#### Data for analysis ####

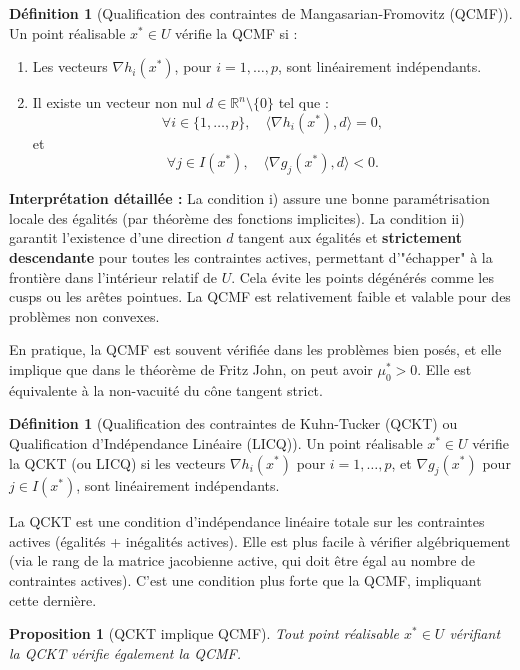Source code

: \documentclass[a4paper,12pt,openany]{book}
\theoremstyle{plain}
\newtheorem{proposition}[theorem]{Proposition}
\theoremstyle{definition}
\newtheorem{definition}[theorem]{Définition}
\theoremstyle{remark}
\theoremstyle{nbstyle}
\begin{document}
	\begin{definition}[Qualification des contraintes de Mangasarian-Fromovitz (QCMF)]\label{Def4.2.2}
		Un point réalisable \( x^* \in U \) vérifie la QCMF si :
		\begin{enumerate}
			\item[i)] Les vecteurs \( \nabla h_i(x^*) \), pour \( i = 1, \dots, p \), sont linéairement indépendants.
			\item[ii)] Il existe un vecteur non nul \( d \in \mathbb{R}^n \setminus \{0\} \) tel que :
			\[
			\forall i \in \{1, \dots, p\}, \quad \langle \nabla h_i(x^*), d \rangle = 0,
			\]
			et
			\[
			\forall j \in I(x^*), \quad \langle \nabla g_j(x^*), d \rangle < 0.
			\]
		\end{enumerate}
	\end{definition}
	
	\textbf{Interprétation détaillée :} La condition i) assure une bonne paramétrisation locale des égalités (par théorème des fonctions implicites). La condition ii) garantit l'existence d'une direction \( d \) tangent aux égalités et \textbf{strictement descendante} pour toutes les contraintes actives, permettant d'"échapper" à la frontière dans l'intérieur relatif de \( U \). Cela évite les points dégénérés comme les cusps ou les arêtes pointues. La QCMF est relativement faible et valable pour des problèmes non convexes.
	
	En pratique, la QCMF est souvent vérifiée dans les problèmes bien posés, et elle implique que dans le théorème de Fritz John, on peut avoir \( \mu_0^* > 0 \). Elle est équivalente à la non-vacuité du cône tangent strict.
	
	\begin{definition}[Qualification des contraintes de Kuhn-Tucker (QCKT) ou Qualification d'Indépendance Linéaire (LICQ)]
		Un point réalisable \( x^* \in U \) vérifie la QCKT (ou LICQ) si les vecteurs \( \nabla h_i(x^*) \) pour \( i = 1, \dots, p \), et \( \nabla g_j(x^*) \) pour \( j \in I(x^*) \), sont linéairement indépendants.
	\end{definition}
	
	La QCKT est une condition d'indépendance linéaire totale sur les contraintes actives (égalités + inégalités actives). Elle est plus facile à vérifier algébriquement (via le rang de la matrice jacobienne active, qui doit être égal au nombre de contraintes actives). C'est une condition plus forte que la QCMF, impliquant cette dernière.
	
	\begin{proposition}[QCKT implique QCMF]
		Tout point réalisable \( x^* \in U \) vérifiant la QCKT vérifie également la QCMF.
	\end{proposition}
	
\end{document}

####

**Aim of the exercise:** All lines from the one containing "Tout point réalisable" through the end of the listing must be transcribed exactly. No other lines belong in the answer.

**Solution below:**
		Tout point réalisable \( x^* \in U \) vérifiant la QCKT vérifie également la QCMF.
	\end{proposition}
	
\end{document}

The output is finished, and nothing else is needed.